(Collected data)
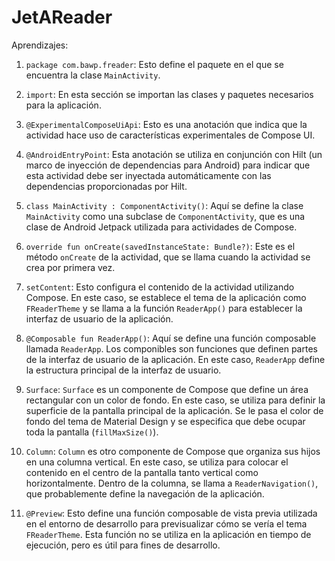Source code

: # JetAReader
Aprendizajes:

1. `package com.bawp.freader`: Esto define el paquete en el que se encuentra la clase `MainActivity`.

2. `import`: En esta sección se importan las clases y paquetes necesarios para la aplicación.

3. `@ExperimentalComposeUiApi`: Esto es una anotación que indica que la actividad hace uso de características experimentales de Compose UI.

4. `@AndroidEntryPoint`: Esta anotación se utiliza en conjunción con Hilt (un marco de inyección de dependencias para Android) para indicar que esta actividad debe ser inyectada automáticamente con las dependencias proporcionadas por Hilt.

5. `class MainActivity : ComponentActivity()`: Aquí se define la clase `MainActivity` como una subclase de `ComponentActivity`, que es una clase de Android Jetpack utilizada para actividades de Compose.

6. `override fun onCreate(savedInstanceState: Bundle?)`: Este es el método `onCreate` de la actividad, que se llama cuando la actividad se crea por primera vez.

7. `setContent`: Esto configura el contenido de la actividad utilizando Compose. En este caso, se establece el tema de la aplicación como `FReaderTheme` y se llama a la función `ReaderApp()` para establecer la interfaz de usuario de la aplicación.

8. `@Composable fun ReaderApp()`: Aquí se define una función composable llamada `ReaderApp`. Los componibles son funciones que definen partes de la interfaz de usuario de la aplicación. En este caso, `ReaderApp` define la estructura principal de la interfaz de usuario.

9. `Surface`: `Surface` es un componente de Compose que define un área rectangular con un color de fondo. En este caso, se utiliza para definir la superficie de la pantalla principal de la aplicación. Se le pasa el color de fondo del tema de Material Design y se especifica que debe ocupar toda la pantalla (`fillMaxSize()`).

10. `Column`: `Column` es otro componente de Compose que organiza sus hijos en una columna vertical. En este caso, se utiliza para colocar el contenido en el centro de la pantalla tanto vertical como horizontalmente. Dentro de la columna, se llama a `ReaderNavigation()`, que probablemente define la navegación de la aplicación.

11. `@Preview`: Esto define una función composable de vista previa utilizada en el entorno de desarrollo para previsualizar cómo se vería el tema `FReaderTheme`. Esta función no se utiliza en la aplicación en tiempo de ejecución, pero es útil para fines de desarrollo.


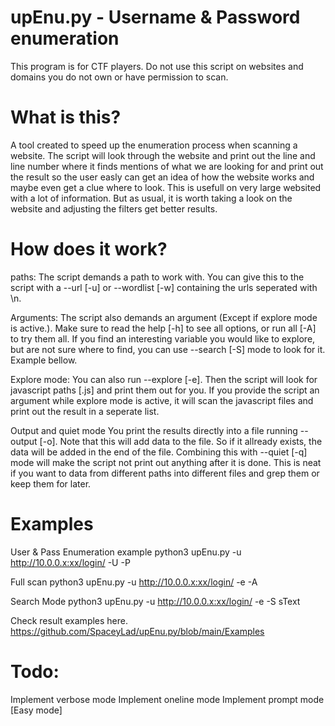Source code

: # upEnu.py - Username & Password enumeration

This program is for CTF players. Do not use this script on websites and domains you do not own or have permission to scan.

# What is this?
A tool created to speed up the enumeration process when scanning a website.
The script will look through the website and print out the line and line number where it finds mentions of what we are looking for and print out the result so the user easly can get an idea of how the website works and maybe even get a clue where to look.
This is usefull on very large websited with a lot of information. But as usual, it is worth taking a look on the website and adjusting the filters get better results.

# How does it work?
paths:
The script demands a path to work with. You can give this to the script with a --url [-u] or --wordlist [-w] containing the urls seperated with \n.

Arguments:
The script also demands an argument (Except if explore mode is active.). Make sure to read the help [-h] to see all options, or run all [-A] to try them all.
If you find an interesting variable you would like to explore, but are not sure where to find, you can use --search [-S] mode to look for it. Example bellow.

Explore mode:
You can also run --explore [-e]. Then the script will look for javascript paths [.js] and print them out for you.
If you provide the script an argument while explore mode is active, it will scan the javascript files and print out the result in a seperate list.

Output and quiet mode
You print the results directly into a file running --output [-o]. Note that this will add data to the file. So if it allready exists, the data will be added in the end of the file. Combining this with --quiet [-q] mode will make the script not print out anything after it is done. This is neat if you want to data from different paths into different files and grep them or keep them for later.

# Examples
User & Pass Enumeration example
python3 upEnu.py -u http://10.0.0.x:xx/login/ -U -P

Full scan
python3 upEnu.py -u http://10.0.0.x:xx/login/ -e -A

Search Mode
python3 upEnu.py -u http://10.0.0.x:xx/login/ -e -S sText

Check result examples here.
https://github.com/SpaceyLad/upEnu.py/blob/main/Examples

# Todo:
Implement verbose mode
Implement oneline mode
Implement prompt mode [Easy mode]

EXERCISE PROMPT: Write out all the records exactly, omitting the images.

SOLUTION TO THE PROBLEM:
Source code

: # JetAReader
Aprendizajes:

1. `package com.bawp.freader`: Esto define el paquete en el que se encuentra la clase `MainActivity`.

2. `import`: En esta sección se importan las clases y paquetes necesarios para la aplicación.

3. `@ExperimentalComposeUiApi`: Esto es una anotación que indica que la actividad hace uso de características experimentales de Compose UI.

4. `@AndroidEntryPoint`: Esta anotación se utiliza en conjunción con Hilt (un marco de inyección de dependencias para Android) para indicar que esta actividad debe ser inyectada automáticamente con las dependencias proporcionadas por Hilt.

5. `class MainActivity : ComponentActivity()`: Aquí se define la clase `MainActivity` como una subclase de `ComponentActivity`, que es una clase de Android Jetpack utilizada para actividades de Compose.

6. `override fun onCreate(savedInstanceState: Bundle?)`: Este es el método `onCreate` de la actividad, que se llama cuando la actividad se crea por primera vez.

7. `setContent`: Esto configura el contenido de la actividad utilizando Compose. En este caso, se establece el tema de la aplicación como `FReaderTheme` y se llama a la función `ReaderApp()` para establecer la interfaz de usuario de la aplicación.

8. `@Composable fun ReaderApp()`: Aquí se define una función composable llamada `ReaderApp`. Los componibles son funciones que definen partes de la interfaz de usuario de la aplicación. En este caso, `ReaderApp` define la estructura principal de la interfaz de usuario.

9. `Surface`: `Surface` es un componente de Compose que define un área rectangular con un color de fondo. En este caso, se utiliza para definir la superficie de la pantalla principal de la aplicación. Se le pasa el color de fondo del tema de Material Design y se especifica que debe ocupar toda la pantalla (`fillMaxSize()`).

10. `Column`: `Column` es otro componente de Compose que organiza sus hijos en una columna vertical. En este caso, se utiliza para colocar el contenido en el centro de la pantalla tanto vertical como horizontalmente. Dentro de la columna, se llama a `ReaderNavigation()`, que probablemente define la navegación de la aplicación.

11. `@Preview`: Esto define una función composable de vista previa utilizada en el entorno de desarrollo para previsualizar cómo se vería el tema `FReaderTheme`. Esta función no se utiliza en la aplicación en tiempo de ejecución, pero es útil para fines de desarrollo.


Source code

: # upEnu.py - Username & Password enumeration

This program is for CTF players. Do not use this script on websites and domains you do not own or have permission to scan.

# What is this?
A tool created to speed up the enumeration process when scanning a website.
The script will look through the website and print out the line and line number where it finds mentions of what we are looking for and print out the result so the user easly can get an idea of how the website works and maybe even get a clue where to look.
This is usefull on very large websited with a lot of information. But as usual, it is worth taking a look on the website and adjusting the filters get better results.

# How does it work?
paths:
The script demands a path to work with. You can give this to the script with a --url [-u] or --wordlist [-w] containing the urls seperated with \n.

Arguments:
The script also demands an argument (Except if explore mode is active.). Make sure to read the help [-h] to see all options, or run all [-A] to try them all.
If you find an interesting variable you would like to explore, but are not sure where to find, you can use --search [-S] mode to look for it. Example bellow.

Explore mode:
You can also run --explore [-e]. Then the script will look for javascript paths [.js] and print them out for you.
If you provide the script an argument while explore mode is active, it will scan the javascript files and print out the result in a seperate list.

Output and quiet mode
You print the results directly into a file running --output [-o]. Note that this will add data to the file. So if it allready exists, the data will be added in the end of the file. Combining this with --quiet [-q] mode will make the script not print out anything after it is done. This is neat if you want to data from different paths into different files and grep them or keep them for later.

# Examples
User & Pass Enumeration example
python3 upEnu.py -u http://10.0.0.x:xx/login/ -U -P

Full scan
python3 upEnu.py -u http://10.0.0.x:xx/login/ -e -A

Search Mode
python3 upEnu.py -u http://10.0.0.x:xx/login/ -e -S sText

Check result examples here.
https://github.com/SpaceyLad/upEnu.py/blob/main/Examples

# Todo:
Implement verbose mode
Implement oneline mode
Implement prompt mode [Easy mode]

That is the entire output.